Albeit property prediction with GTMs is not the main topic of this contribution, this very important issue has nevertheless been discussed. First, the fact that a map can be shown to support quantitative of class-based predictive modeling provides a rigorous quality assessment of the map, something which is not provided by its other applications, such as visualization and library comparison. Second, library comparison and diversity selection—or any other form of chemical space analysis—will benefit from the knowledge contained in “property landscapes” obtained by coloring the map with diverse structure-property data. Property prediction with GTM also provided the occasion to discuss the matters of compound density, coherence of mapped properties and, in general, Applicability Domain-related issues with GTMs.

Next, the problematics of library comparison with GTMs has been revisited, on the basis of class landscapes comparing the ChEMBL collection to a roughly equally-sized set of commercial compounds. It was shown how class landscapes can be used to rapidly identify “unbalanced” zones, dominated by either of the compound collections. Reading such landscapes in parallel to property landscapes allows an immediate estimate of the properties of molecules in the unbalanced chemical space zones. Eventually, any third-party compound set—here, ChEMBL subsets from the GPCR and Kinase SARfari projects, respectively—can be used as a filter, specifically focusing the comparison of the two libraries onto chemical space zones deemed “of interest” for the ongoing research project.

Further on, the usage of GTMs as both a driver and a post hoc analyzer of diverse subset selection applications is explored. It is shown why relying on RPs to conduct diverse subset sampling is very much faster than classical methods requiring the estimation of the full dissimilarity matrix between all compounds.

Eventually, one simple but effective way to link chemical space to biological activities is discussed: Privileged Responsibility Patterns . Following the now classical “privileged scaffold” concept in medicinal chemistry, this approach has the merit of straightforward generation of RPs by mapping a library onto a “meaningful” GTM (as suggested by previous predictive challenges). It is straightforward to check whether a RP is “privileged” with respect to a given property—in the sense that its occurrence rate within compounds having that property is much larger than its occurrence rate throughout the parent library.
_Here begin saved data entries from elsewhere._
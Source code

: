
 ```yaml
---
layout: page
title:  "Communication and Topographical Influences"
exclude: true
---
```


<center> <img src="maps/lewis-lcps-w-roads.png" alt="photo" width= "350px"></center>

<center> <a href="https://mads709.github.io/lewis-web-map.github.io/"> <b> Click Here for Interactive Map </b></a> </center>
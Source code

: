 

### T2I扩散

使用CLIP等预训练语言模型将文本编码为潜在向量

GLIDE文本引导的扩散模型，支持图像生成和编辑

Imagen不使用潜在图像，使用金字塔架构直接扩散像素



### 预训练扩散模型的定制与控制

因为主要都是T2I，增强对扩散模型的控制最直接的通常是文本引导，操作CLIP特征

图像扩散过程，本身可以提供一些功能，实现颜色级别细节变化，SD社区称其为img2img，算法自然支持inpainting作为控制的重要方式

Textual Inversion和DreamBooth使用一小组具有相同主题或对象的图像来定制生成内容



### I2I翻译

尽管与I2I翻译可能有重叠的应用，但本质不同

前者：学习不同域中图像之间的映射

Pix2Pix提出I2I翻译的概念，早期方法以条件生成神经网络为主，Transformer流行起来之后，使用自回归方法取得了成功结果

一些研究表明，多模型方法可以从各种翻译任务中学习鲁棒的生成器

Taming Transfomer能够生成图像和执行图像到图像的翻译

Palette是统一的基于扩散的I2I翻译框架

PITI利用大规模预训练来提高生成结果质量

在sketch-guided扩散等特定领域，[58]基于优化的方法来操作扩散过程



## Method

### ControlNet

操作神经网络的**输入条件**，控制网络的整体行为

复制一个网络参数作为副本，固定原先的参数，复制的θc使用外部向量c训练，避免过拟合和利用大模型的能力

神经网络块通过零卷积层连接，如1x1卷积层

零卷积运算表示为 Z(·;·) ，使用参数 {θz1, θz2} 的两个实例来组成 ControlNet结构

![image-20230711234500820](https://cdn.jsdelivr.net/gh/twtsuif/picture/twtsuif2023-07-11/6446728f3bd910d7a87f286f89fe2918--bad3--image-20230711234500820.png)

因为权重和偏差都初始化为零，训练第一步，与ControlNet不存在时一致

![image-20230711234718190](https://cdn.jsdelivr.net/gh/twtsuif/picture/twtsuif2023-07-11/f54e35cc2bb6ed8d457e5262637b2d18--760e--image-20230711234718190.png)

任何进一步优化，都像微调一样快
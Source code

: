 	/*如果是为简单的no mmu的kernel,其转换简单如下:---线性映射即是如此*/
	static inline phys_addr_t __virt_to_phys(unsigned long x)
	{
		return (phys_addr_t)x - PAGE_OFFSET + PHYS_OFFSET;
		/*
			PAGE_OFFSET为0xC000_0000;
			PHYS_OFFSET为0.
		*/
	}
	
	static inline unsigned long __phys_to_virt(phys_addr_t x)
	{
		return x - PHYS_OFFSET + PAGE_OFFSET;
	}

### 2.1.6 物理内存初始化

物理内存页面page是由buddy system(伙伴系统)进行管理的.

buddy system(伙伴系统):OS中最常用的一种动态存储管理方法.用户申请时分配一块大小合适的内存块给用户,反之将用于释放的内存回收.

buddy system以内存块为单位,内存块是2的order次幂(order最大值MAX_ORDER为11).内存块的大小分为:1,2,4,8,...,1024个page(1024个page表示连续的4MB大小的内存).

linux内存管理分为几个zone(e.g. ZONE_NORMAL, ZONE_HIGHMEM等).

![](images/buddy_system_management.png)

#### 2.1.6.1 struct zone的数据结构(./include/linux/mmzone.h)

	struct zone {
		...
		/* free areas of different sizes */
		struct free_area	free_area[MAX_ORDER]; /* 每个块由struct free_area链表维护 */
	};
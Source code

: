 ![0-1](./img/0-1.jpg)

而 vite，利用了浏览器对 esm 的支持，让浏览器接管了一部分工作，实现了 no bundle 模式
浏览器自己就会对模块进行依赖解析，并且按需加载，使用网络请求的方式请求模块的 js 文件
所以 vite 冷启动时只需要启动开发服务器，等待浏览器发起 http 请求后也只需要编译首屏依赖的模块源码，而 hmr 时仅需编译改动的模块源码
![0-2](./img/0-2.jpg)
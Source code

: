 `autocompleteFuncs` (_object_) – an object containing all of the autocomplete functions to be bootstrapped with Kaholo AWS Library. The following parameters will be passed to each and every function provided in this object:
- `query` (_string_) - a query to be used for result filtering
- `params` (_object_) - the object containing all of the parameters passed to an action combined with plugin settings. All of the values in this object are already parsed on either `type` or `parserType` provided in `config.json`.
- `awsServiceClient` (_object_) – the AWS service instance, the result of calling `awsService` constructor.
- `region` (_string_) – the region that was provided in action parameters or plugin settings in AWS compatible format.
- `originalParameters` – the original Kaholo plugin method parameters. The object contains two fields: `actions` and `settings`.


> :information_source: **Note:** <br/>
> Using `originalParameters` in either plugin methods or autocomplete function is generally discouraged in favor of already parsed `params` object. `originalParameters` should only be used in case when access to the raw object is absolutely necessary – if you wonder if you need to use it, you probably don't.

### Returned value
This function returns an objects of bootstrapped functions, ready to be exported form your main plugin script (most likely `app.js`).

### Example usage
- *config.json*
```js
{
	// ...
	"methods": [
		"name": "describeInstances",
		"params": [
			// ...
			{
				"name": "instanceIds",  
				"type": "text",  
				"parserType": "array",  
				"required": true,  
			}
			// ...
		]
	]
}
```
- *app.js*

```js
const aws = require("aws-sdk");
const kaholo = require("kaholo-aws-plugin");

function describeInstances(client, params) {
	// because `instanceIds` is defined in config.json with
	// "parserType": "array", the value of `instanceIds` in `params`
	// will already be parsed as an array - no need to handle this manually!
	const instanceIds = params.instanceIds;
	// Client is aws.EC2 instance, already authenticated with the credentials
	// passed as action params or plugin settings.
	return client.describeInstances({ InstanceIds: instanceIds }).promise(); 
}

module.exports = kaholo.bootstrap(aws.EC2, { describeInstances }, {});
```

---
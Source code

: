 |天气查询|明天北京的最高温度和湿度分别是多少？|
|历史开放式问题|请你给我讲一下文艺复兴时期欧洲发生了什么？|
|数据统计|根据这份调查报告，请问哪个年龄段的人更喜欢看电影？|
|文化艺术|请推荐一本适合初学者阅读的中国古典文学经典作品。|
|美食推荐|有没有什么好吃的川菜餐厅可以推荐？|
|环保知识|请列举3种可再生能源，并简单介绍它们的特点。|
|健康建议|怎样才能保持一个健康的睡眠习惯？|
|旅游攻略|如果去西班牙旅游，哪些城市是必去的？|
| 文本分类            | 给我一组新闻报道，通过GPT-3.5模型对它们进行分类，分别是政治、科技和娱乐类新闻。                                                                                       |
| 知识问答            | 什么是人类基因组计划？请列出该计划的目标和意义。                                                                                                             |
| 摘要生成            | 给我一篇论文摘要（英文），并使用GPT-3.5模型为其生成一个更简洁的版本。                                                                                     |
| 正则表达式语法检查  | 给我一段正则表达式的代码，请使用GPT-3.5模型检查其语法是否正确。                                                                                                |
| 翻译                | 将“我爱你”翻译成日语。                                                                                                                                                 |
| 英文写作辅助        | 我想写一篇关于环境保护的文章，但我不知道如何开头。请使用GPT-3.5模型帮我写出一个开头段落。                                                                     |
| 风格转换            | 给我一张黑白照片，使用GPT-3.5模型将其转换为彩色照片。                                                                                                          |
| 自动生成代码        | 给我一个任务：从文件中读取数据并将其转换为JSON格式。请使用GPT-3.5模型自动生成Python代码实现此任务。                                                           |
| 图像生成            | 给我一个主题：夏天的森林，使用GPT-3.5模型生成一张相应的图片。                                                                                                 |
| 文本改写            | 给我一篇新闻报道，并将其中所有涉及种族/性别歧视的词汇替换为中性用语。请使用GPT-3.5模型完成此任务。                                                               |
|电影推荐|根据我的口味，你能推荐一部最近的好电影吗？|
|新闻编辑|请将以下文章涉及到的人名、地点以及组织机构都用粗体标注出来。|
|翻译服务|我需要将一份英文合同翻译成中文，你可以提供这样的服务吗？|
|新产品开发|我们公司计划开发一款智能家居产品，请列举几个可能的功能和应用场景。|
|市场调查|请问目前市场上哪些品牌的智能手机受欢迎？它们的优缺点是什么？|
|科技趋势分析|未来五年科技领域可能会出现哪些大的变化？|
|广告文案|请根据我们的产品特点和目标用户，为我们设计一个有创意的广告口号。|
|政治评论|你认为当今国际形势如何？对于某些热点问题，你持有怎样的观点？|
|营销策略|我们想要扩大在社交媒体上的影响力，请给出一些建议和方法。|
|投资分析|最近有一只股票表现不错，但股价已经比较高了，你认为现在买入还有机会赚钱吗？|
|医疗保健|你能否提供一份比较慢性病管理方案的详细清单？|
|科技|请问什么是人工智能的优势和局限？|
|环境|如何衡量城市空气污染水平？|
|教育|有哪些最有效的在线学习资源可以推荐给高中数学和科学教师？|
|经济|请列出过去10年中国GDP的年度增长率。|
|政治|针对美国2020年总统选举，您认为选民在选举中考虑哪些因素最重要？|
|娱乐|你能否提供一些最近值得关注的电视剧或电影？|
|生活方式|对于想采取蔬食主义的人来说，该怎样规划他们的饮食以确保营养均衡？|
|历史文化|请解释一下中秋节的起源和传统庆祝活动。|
If so, visual inspection of compounds matching the RP often suffices to find the underlying structural motif behind that RP. Therefore, since the RP is “privileged”, the underlying structural motif automatically inherits the “privileged” status and, as already highlighted, this motif does not have to be a privileged scaffold. The examples of the top most privileged RPs lead to the discovery of various privileged structural motifs, some being rather well-defined structural constraints (the aryl-oxadiazol-cyclohexyl moiety), while others are fuzzy, yet chemically meaningful motifs, such as “peptidomimetics”. It would have been impossible to a priori guess the peculiar motifs that should be tested for privileged status. With a chemically meaningful GTM, such guesswork is not necessary: RPs are naturally emerging hypotheses to regroup compounds together, and the key structural motifs behind each such cluster can very often be found.

We hope this brief overview has convinced the reader of the significant strengths of GTMs in chemical space navigation and analysis.